10. The publication also said that it had contacted a representative of the complainant for comment, and as such it did not accept that it was inaccurate for the article to report that the complainant was contacted for comment. While it did not accept that the Code had been breached, it amended the article to make clear that it was a representative of the complainant who had been contacted for comment, and not the complainant himself.
11. The publication said that the terms of Clause 3 were not engaged by the complaint, where the Clause relates to the behaviour of journalists and the methods by which they approach people in relation to articles.
12. The complainant said that he still considered that the article misrepresented his position and reasons for joining the dating app. The complainant accepted that the publication contacted his agent for comment, and noted that his agent had not passed the request on. He finally said that he would be willing to resolve his complaint should the publication publish a correction and an apology.
Relevant Code Provisions
Clause 1 (Accuracy)
i) The Press must take care not to publish inaccurate, misleading or distorted information or images, including headlines not supported by the text.
ii) A significant inaccuracy, misleading statement or distortion must be corrected, promptly and with due prominence, and — where appropriate — an apology published. In cases involving IPSO, due prominence should be as required by the regulator.
iii) A fair opportunity to reply to significant inaccuracies should be given, when reasonably called for.
iv) The Press, while free to editorialise and campaign, must distinguish clearly between comment, conjecture and fact.
Clause 3 (Harassment)
i) Journalists must not engage in intimidation, harassment or persistent pursuit.
ii) They must not persist in questioning, telephoning, pursuing or photographing individuals once asked to desist; nor remain on property when asked to leave and must not follow them. If requested, they must identify themselves and whom they represent.
iii) Editors must ensure these principles are observed by those working for them and take care not to use non-compliant material from other sources.
Findings of the Committee
13. The Committee considered whether it was significantly inaccurate for the article to report that the complainant had created the profile on the app to “mock transgender women.” The Committee noted that the complainant’s own blog on the subject – which the complainant had flagged for IPSO’s attention as the best source of information on his position – was quoted at length in the article.

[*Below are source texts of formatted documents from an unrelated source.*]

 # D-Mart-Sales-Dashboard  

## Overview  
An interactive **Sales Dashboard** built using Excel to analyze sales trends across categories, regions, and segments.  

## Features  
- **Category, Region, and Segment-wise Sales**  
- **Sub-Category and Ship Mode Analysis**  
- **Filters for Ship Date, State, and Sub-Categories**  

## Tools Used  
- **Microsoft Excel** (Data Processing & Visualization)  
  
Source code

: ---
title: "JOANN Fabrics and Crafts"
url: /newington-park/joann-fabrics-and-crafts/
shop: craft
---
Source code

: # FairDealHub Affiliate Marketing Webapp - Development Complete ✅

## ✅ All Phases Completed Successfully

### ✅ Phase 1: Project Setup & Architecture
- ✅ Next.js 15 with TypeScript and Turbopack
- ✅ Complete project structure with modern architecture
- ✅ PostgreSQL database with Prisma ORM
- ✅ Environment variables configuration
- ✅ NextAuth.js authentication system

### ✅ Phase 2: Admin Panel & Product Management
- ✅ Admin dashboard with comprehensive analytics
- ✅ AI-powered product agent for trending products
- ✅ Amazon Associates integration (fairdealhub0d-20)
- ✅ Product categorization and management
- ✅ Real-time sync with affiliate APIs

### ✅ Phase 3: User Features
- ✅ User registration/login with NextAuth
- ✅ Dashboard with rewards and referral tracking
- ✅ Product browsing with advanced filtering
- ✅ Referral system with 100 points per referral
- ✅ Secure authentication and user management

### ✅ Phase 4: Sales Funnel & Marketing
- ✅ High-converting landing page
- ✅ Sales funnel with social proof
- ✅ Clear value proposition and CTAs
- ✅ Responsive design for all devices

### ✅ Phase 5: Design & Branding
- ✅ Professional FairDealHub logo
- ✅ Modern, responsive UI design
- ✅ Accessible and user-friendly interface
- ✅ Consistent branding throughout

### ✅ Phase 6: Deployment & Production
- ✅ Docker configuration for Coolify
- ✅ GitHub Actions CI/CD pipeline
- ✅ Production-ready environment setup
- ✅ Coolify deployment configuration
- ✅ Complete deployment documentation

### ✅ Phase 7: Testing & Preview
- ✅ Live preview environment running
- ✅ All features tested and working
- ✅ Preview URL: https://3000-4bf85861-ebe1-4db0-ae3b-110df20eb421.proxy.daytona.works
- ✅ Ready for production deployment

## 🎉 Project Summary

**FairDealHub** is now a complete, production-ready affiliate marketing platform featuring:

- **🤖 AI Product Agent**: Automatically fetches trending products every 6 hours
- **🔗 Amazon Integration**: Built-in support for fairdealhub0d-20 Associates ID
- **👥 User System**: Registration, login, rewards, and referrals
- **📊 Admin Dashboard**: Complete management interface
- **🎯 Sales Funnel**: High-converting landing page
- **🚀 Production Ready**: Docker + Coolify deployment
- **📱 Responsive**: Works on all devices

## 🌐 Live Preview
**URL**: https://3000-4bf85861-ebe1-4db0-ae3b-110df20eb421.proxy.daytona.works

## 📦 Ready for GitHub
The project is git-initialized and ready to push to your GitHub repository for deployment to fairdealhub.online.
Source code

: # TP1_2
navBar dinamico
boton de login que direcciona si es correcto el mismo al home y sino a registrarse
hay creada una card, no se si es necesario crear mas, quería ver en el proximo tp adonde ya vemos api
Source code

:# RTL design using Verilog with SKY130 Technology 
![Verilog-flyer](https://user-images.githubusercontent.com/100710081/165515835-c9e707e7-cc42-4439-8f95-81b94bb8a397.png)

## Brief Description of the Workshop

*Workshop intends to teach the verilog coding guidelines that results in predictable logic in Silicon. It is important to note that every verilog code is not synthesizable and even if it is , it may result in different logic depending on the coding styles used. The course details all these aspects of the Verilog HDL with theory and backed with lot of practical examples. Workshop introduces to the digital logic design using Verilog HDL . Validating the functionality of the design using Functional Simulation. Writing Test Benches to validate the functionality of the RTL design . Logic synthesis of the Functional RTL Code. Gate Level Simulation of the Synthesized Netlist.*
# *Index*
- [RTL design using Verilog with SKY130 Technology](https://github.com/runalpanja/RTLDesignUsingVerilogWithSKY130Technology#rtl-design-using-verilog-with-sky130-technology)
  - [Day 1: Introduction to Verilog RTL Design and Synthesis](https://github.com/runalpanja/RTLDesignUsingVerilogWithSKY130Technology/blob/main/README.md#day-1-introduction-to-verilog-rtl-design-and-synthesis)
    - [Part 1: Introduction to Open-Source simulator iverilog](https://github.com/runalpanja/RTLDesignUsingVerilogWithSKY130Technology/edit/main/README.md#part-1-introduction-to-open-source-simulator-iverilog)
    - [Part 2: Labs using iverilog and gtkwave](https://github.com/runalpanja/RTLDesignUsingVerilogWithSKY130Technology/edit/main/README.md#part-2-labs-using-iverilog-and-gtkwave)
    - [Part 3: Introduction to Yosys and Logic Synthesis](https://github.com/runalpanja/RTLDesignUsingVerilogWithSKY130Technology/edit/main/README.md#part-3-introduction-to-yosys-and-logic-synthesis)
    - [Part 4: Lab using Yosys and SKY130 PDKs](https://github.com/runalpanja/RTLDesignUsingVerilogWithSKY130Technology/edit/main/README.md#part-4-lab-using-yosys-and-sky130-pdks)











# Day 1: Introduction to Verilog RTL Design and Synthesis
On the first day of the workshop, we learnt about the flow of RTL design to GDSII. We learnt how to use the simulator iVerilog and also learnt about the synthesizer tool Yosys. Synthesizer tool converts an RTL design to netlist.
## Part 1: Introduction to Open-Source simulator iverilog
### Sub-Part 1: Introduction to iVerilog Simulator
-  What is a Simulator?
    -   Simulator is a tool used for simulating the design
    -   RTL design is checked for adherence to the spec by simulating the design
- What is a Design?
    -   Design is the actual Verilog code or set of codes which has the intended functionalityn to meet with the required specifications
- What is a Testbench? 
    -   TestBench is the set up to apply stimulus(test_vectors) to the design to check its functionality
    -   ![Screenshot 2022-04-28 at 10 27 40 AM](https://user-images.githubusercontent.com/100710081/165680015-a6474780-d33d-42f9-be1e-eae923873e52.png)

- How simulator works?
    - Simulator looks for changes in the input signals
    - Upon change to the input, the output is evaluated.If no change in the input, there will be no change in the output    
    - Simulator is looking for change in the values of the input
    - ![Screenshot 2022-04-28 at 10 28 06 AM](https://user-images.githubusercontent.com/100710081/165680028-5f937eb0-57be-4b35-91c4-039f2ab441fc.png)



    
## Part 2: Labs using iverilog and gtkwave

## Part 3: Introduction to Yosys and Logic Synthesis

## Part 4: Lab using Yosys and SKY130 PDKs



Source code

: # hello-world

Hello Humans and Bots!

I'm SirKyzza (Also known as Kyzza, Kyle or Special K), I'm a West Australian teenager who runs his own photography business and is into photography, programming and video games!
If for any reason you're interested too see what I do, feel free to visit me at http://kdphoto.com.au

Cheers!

In one of the excerpts, the complainant said that he had not created the dating profile “JUST for a laugh. I’m doing this to demonstrate that it’s impossible to tell the difference between men and self-identifying ‘trans-women’. I’m doing it to expose an ideology that is homophobic, misogynistic and puts women and girls in danger.” Given that the complainant’s blog had arguably referenced humour as one of his reasons for creating the profile, the Committee found that it was not significantly inaccurate for the publication to characterise the reason he joined to app as being “to mock transgender women”, particularly when the article also included the full explanation for creating the profile which was provided by the complainant on his blog. There was no breach of Clause 1 on this point.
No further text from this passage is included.